------ INFORMATION GIVEN ------

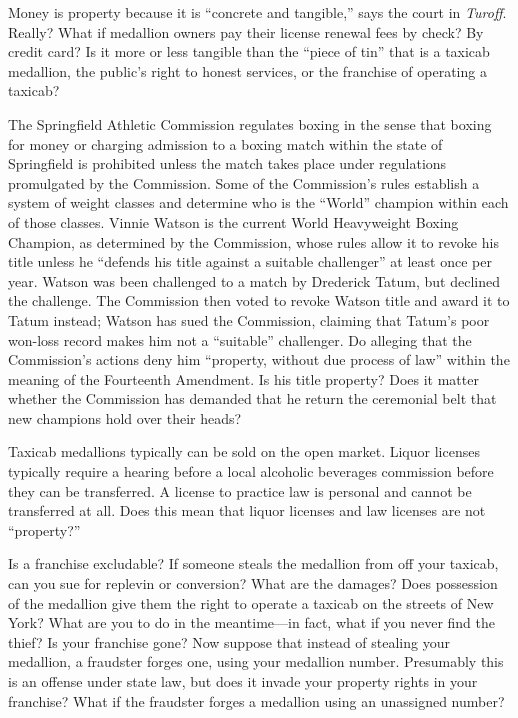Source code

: \item Money is property because it is ``concrete and tangible,'' says the court
in \textit{Turoff}. Really? What if medallion owners pay their license renewal
fees by check? By credit card? Is it more or less tangible than the ``piece of
tin'' that is a taxicab medallion, the public's right to honest services, or
the franchise of operating a taxicab?

\item The Springfield Athletic Commission regulates boxing in the sense that
boxing for money or charging admission to a boxing match within the state of
Springfield is prohibited unless the match takes place under regulations
promulgated by the Commission. Some of the Commission's rules establish a
system of weight classes and determine who is the ``World'' champion within
each of those classes. Vinnie Watson is the current World Heavyweight Boxing
Champion, as determined by the Commission, whose rules allow it to revoke his
title unless he ``defends his title against a suitable challenger'' at least
once per year. Watson was been challenged to a match by Drederick Tatum, but
declined the challenge. The Commission then voted to revoke Watson title and
award it to Tatum instead; Watson has sued the Commission, claiming that
Tatum's poor won-loss record makes him not a ``suitable'' challenger. Do
alleging that the Commission's actions deny him ``property, without due process
of law'' within the meaning of the Fourteenth Amendment. Is his title property?
Does it matter whether the Commission has demanded that he return the
ceremonial belt that new champions hold over their heads?

\item Taxicab medallions typically can be sold on the open market. Liquor
licenses typically require a hearing before a local alcoholic beverages
commission before they can be transferred. A license to practice law is
personal and cannot be transferred at all. Does this mean that liquor licenses
and law licenses are not ``property?''

\item Is a franchise excludable? If someone steals the medallion from off your
taxicab, can you sue for replevin or conversion? What are the damages? Does
possession of the medallion give them the right to operate a taxicab on the
streets of New York? What are you to do in the meantime---in fact, what if you
never find the thief? Is your franchise gone? Now suppose that instead of
stealing your medallion, a fraudster forges one, using your medallion number.
Presumably this is an offense under state law, but does it invade your property
rights in your franchise? What if the fraudster forges a medallion using an
unassigned number? 

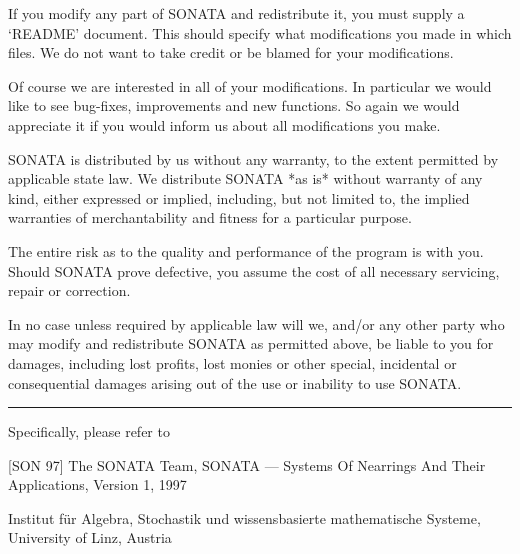 If you  modify any part of SONATA and redistribute it,  you must supply a
`README'  document.   This should specify what modifications you made  in
which  files.  We do  not  want  to take  credit  or  be blamed  for your
modifications.

Of course we are interested in all of your modifications.  In  particular
we would like to see bug-fixes, improvements and new functions.  So again
we would appreciate it if you would inform us about all modifications you
make.

SONATA is distributed by us without any warranty, to the extent permitted
by applicable state law.  We  distribute SONATA *as is* without  warranty
of any kind, either expressed or implied, including,  but not limited to,
the implied  warranties  of merchantability and  fitness for a particular
purpose.

The entire risk as to the quality and performance of the program is  with
you.  Should SONATA prove defective, you assume the cost of all necessary
servicing, repair or correction.

In no  case  unless  required by applicable law will we, and/or any other
party who  may  modify  and  redistribute  SONATA  as permitted above, be
liable  to you for damages, including lost profits, lost monies or  other
special, incidental or consequential damages  arising out  of the  use or
inability to use SONATA.

\vfill\hrule

\noindent\llap{\*\enspace}Specifically, please refer to

\smallskip \parindent4pc \parskip 0pt
\item{[SON 97]}
        The SONATA Team, SONATA --- Systems Of Nearrings And Their
        Applications, Version 1, 1997
\item{} Institut f\"ur Algebra, Stochastik und wissensbasierte
        mathematische Systeme,\hfill\break
        University of Linz, Austria

\endgroup



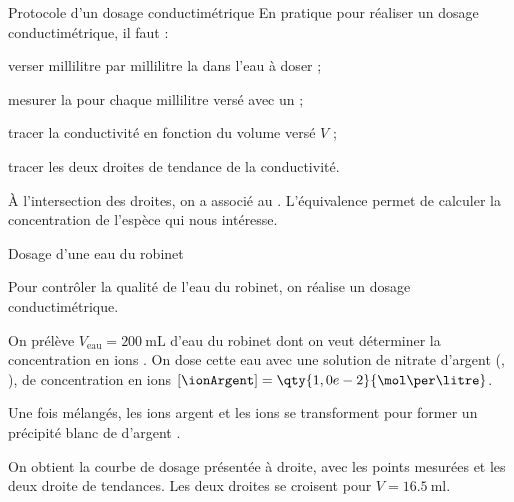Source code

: \begin{doc}{Protocole d'un dosage conductimétrique}
  En pratique pour réaliser un dosage conductimétrique, il faut :
  \begin{protocole}
    \item verser millilitre par millilitre la  dans l'eau à doser ;
  \end{protocole}

  \vspace*{-18pt}
  \begin{figure}
    \hspace*{-60pt}
  \end{figure}

  \strut
  \begin{protocole}
    \item mesurer la  pour chaque millilitre versé avec un  ;
    \item tracer la conductivité en fonction du volume versé $V$ ;
    \item tracer les deux droites de tendance de la conductivité.
  \end{protocole}
  
  \vspace{4.2cm}
  \begin{importants}  
    À l'intersection des droites, on a  associé au .
    L'équivalence permet de calculer la concentration de l'espèce qui nous intéresse.
  \end{importants}
\end{doc}

\pasCorrection{\newpage}
\begin{doc}{Dosage d'une eau du robinet}
  \begin{figure}
    \vspace*{-36pt}
    \centering
  \end{figure}
  Pour contrôler la qualité de l'eau du robinet, on réalise un dosage conductimétrique.

  On prélève $V_\text{eau} = \qty{200}{\mL}$ d'eau du robinet dont on veut déterminer la concentration en ions  \chlorure.
  On dose cette eau avec une solution de nitrate d'argent (\ionArgent, \nitrate), de concentration en ions $[\ionArgent] = \qty{1,0e-2}{\mol\per\litre}$.

  Une fois mélangés, les ions argent et les ions  se transforment pour former un précipité blanc de  d'argent \chlorureDArgent.

  On obtient la courbe de dosage présentée à droite, avec les points mesurées et les deux droite de tendances.
  Les deux droites se croisent pour $V = \qty{16,5}{\ml}$.
\end{doc}

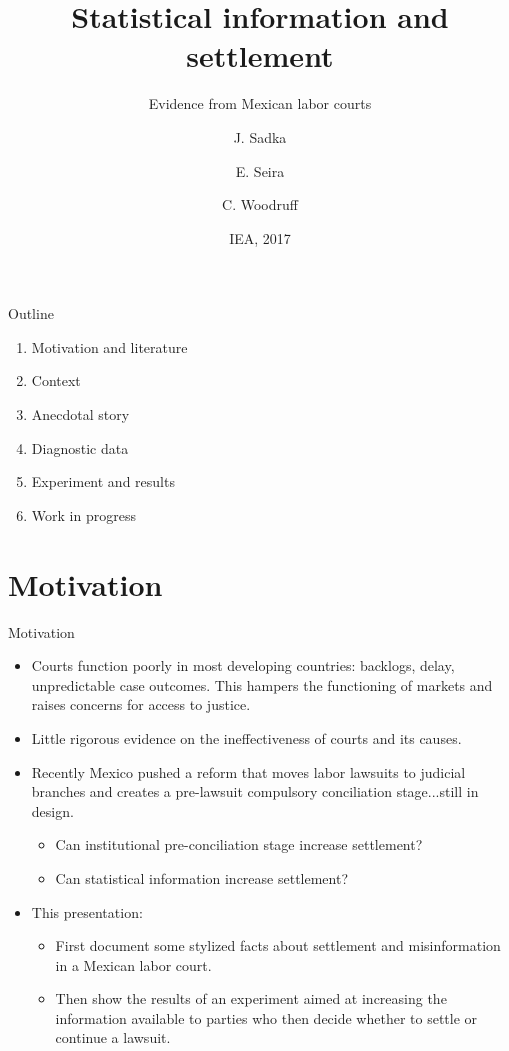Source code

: \documentclass[9pt]{beamer}
\title{Statistical information and settlement}
\subtitle{Evidence from Mexican labor courts}
\author{J. Sadka\inst{1} \and E. Seira\inst{2} \and C. Woodruff\inst{3}}
\institute[ITAM, Oxford] %
{
  \inst{1,2}%
  ITAM
  \and
  \inst{3}%
  Oxford
}
\date{IEA, 2017}
\begin{document}
\begin{frame}
  \titlepage
\end{frame}

\begin{frame}{Outline}
  \begin{enumerate}
      \item Motivation and literature
      \item Context
      \item Anecdotal story
      \item Diagnostic data
      \item Experiment and results
      \item Work in progress
  \end{enumerate}
\end{frame}



\section{Motivation}

\begin{frame}{Motivation}{}
  \begin{itemize}
  \item {Courts function poorly in most developing countries: backlogs, delay, unpredictable case outcomes. This hampers the functioning of markets and raises concerns for access to justice.}
  \vspace{.1in}
  \item {Little rigorous evidence on the ineffectiveness of courts and its causes.}
  \vspace{.1in}
  \item{Recently Mexico pushed a \alert{reform that moves labor lawsuits to judicial branches and creates a pre-lawsuit compulsory conciliation stage}...still in design.}
  \vspace{.05in}
    \begin{itemize}
        \item Can institutional pre-conciliation stage increase settlement?
          \vspace{.05in}
        \item Can statistical information increase settlement?
    \end{itemize}
    \vspace{.1in}
    \item {This presentation:}
       \begin{itemize}
           \item First document some \alert{stylized facts} about settlement and misinformation in a Mexican labor court.
           \item Then show the results of an \alert{experiment} aimed at increasing the information available to parties who then decide whether to settle or continue a lawsuit.
       \end{itemize}
  \end{itemize}
\end{frame}
                  
\end{document}
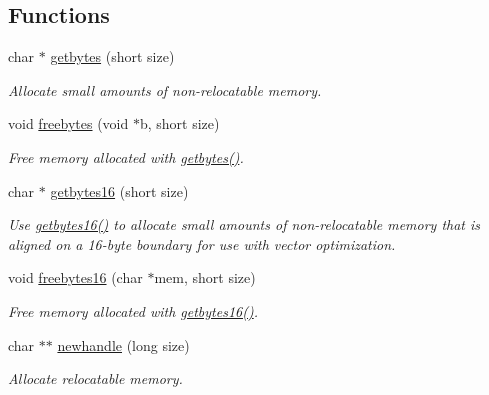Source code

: \subsection*{Functions}
\begin{DoxyCompactItemize}
\item 
char $\ast$ \hyperlink{group__memory_gaa513b95a076519ec168b62d85881f643}{getbytes} (short size)
\begin{DoxyCompactList}\small\item\em Allocate small amounts of non-\/relocatable memory. \item\end{DoxyCompactList}\item 
void \hyperlink{group__memory_gaa1dc485c42515917ca377dbaf15b7dcd}{freebytes} (void $\ast$b, short size)
\begin{DoxyCompactList}\small\item\em Free memory allocated with \hyperlink{group__memory_gaa513b95a076519ec168b62d85881f643}{getbytes()}. \item\end{DoxyCompactList}\item 
char $\ast$ \hyperlink{group__memory_ga198147e2629edde67218d8a759e9d5a0}{getbytes16} (short size)
\begin{DoxyCompactList}\small\item\em Use \hyperlink{group__memory_ga198147e2629edde67218d8a759e9d5a0}{getbytes16()} to allocate small amounts of non-\/relocatable memory that is aligned on a 16-\/byte boundary for use with vector optimization. \item\end{DoxyCompactList}\item 
void \hyperlink{group__memory_gafba42d2b23405e29469392394cf41555}{freebytes16} (char $\ast$mem, short size)
\begin{DoxyCompactList}\small\item\em Free memory allocated with \hyperlink{group__memory_ga198147e2629edde67218d8a759e9d5a0}{getbytes16()}. \item\end{DoxyCompactList}\item 
char $\ast$$\ast$ \hyperlink{group__memory_ga50135e5f9bb18030ff1d12e9976253ab}{newhandle} (long size)
\begin{DoxyCompactList}\small\item\em Allocate relocatable memory. \item\end{DoxyCompactList}\item 
$$
\end{DoxyCompactItemize}
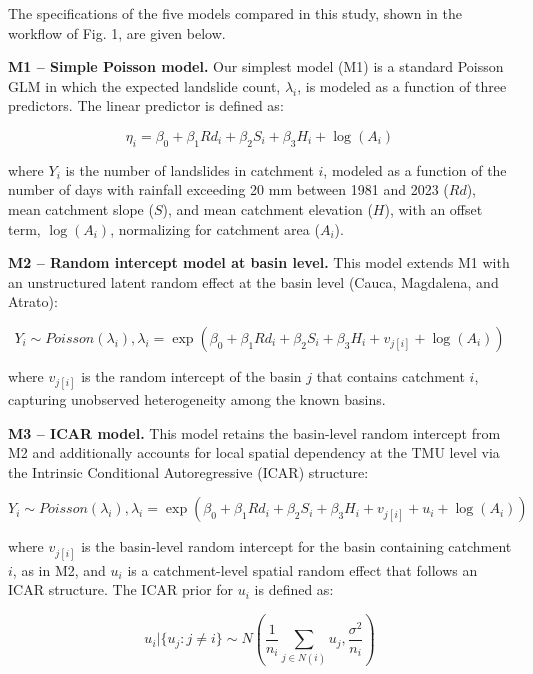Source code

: \documentclass[journal abbreviation, manuscript]{copernicus}
\newcommand{\hl}[1]{#1}
\newcommand{\hlE}[1]{#1}
\begin{document}
\hl{The specifications of the five models compared in this study, shown in the workflow of Fig. 1, are given below.}

\hl{\textbf{M1 -- Simple Poisson model.} Our simplest model (M1) is a standard Poisson GLM in which the expected landslide count, $\lambda_i$, is modeled as a function of three predictors. The linear predictor is defined as:}

\begin{equation}
\eta_i = \beta_0 + \beta_1 Rd_i + \beta_2 S_i + \beta_3 H_i + \log(A_i)
\end{equation}

\hl{where $Y_i$ is the number of landslides in catchment $i$, modeled as a function of the number of days with rainfall exceeding 20 mm} \hlE{between 1981 and 2023} \hl{($Rd$), mean catchment slope ($S$), and mean catchment elevation ($H$), with an offset term, $\log(A_i)$, normalizing for catchment area ($A_i$).}

\hl{\textbf{M2 -- Random intercept model at basin level.} This model extends M1 with an unstructured latent random effect at the basin level (Cauca, Magdalena, and Atrato):}

\begin{equation}
Y_i \sim Poisson(\lambda_i), \lambda_i = \exp(\beta_0 + \beta_1 Rd_i + \beta_2 S_i + \beta_3 H_i + v_{j[i]} + \log(A_i))
\end{equation}

\hl{where} \hlE{$v_{j[i]}$ is the random intercept of the basin $j$ that contains catchment $i$,} \hl{capturing unobserved heterogeneity among the known basins.}

\hl{\textbf{M3 -- ICAR model.} This model retains the basin-level random intercept from M2 and additionally accounts for local spatial dependency at the TMU level via the Intrinsic Conditional Autoregressive (ICAR) structure:}

\begin{equation}
Y_i \sim Poisson(\lambda_i), \lambda_i = \exp(\beta_0 + \beta_1 Rd_i + \beta_2 S_i + \beta_3 H_i + v_{j[i]} + u_i + \log(A_i))
\end{equation}

\hl{where $v_{j[i]}$ is the basin-level random intercept for the basin containing catchment $i$, as in M2, and $u_i$ is a catchment-level spatial random effect that follows an ICAR structure. The ICAR prior for $u_i$ is defined as:}

\begin{equation}
u_i | \{u_j : j \neq i\} \sim N \left( \frac{1}{n_i} \sum_{j \in N(i)} u_j, \frac{\sigma^2}{n_i} \right)
\end{equation}
\end{document}
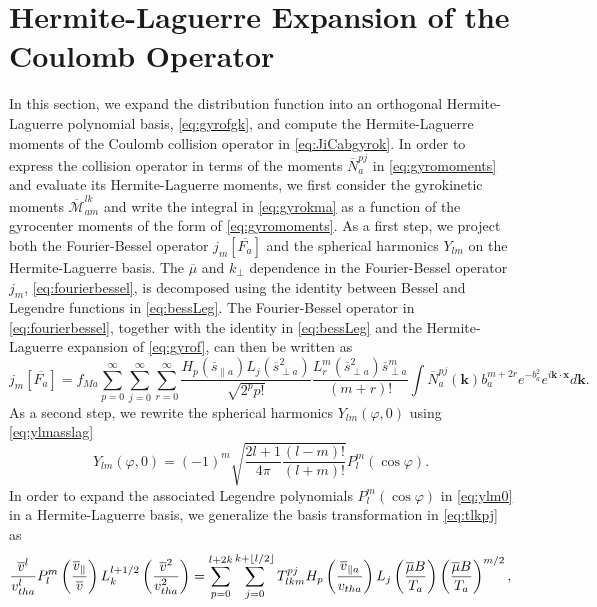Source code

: \section{Hermite-Laguerre Expansion of the Coulomb Operator}
\label{eq:hermlag}
%
In this section, we expand the distribution function into an orthogonal Hermite-Laguerre polynomial basis, \cref{eq:gyrofgk}, and compute the Hermite-Laguerre moments of the Coulomb collision operator in \cref{eq:JiCabgyrok}.
%
In order to express the collision operator in terms of the moments $\overline N_a^{pj}$ in \cref{eq:gyromoments} and evaluate its Hermite-Laguerre moments, we first consider the gyrokinetic moments $\overline{\mathcal{M}}_{am}^{lk}$ and write the integral in \cref{eq:gyrokma} as a function of the gyrocenter moments of the form of \cref{eq:gyromoments}.
%
As a first step, we project both the Fourier-Bessel operator $j_m[\overline{F_a}]$ and the spherical harmonics $Y_{lm}$ on the Hermite-Laguerre basis.
%
The $\overline \mu$ and $k_\perp$ dependence in the Fourier-Bessel operator $j_m$, \cref{eq:fourierbessel}, is decomposed using the identity between Bessel and Legendre functions in \cref{eq:bessLeg}.
%
The Fourier-Bessel operator in \cref{eq:fourierbessel}, together with the identity in \cref{eq:bessLeg} and the Hermite-Laguerre expansion of \cref{eq:gyrof}, can then be written as
%
\begin{equation}
    j_m[\overline{F_a}]=f_{Ma}\sum_{p=0}^\infty \sum_{j=0}^\infty \sum_{r=0}^\infty \frac{H_p(\overline s_{\parallel a}) L_j(\overline s_{\perp a}^2)}{\sqrt{2^p p!}} \frac{L_r^m( \overline s_{\perp a}^2) \overline s_{\perp a}^m}{(m+r)!}\int \overline N_a^{pj}(\mathbf k)b_a^{m+2r}e^{-b_a^2} e^{i \mathbf k \cdot \mathbf x} d\mathbf k.
\label{eq:jmhplj}
\end{equation}
%
As a second step, we rewrite the spherical harmonics $Y_{lm}(\varphi,0)$ using \cref{eq:ylmasslag}
%
\begin{equation}
    Y_{lm}(\varphi,0)=(-1)^m\sqrt{\frac{2l+1}{4\pi}\frac{(l-m)!}{(l+m)!}}P_l^m(\cos \varphi).
\label{eq:ylm0}
\end{equation}
%
In order to expand the associated Legendre polynomials $P_l^m(\cos \varphi)$ in \cref{eq:ylm0} in a Hermite-Laguerre basis, we generalize the basis transformation in \cref{eq:tlkpj} as
%
\begin{equation}
    \frac{\overline v^l}{v_{tha}^l} P_l^m\left(\frac{\overline v_\parallel}{\overline v}\right) L_k^{l+1/2}\left(\frac{\overline v^2}{v_{tha}^2}\right) = \sum_{p=0}^{l+2k}\sum_{j=0}^{k+\lfloor l/2\rfloor}T_{lkm}^{pj}H_p\left(\frac{\overline v_{\parallel a}}{v_{tha}}\right)L_j\left(\frac{\overline \mu B}{T_a}\right)\left(\frac{\overline \mu B}{T_a}\right)^{m/2},
\label{eq:plljhplj}
\end{equation}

------

YOUR GOAL:
Please work out how many lines of the data include the string "Tatum" and reply with the number alone.

REPLY TO THE TASK:
3